### Exercise details
Transcribe the listing that follows in full, omitting pictures.

*** Block opens ***

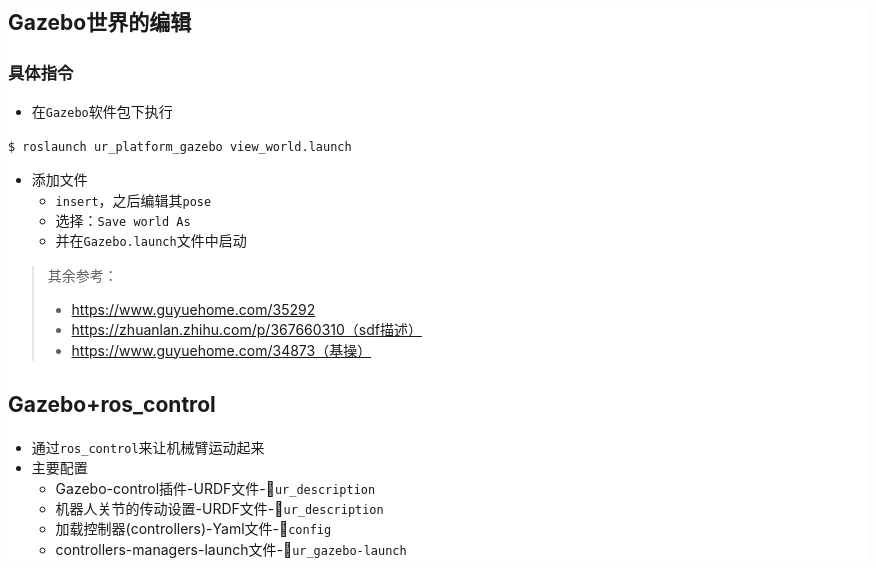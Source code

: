 

## Gazebo世界的编辑

### 具体指令

- 在`Gazebo`软件包下执行

```shell
$ roslaunch ur_platform_gazebo view_world.launch
```

- 添加文件
  - `insert`，之后编辑其`pose`
  - 选择：`Save world As`
  - 并在`Gazebo.launch`文件中启动

> 其余参考：
>
> - https://www.guyuehome.com/35292
> - https://zhuanlan.zhihu.com/p/367660310（sdf描述）
> - https://www.guyuehome.com/34873（基操）

## Gazebo+ros_control

- 通过`ros_control`来让机械臂运动起来
- 主要配置
  - Gazebo-control插件-URDF文件-:file_folder:`ur_description`
  - 机器人关节的传动设置-URDF文件-:file_folder:`ur_description`
  - 加载控制器(controllers)-Yaml文件-:file_folder:`config`
  - controllers-managers-launch文件-:file_folder:`ur_gazebo-launch`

*** Block closes ***

### Response below
Source code

: 

## Gazebo世界的编辑

### 具体指令

- 在`Gazebo`软件包下执行

```shell
$ roslaunch ur_platform_gazebo view_world.launch
```

- 添加文件
  - `insert`，之后编辑其`pose`
  - 选择：`Save world As`
  - 并在`Gazebo.launch`文件中启动

> 其余参考：
>
> - https://www.guyuehome.com/35292
> - https://zhuanlan.zhihu.com/p/367660310（sdf描述）
> - https://www.guyuehome.com/34873（基操）

## Gazebo+ros_control

- 通过`ros_control`来让机械臂运动起来
- 主要配置
  - Gazebo-control插件-URDF文件-:file_folder:`ur_description`
  - 机器人关节的传动设置-URDF文件-:file_folder:`ur_description`
  - 加载控制器(controllers)-Yaml文件-:file_folder:`config`
  - controllers-managers-launch文件-:file_folder:`ur_gazebo-launch`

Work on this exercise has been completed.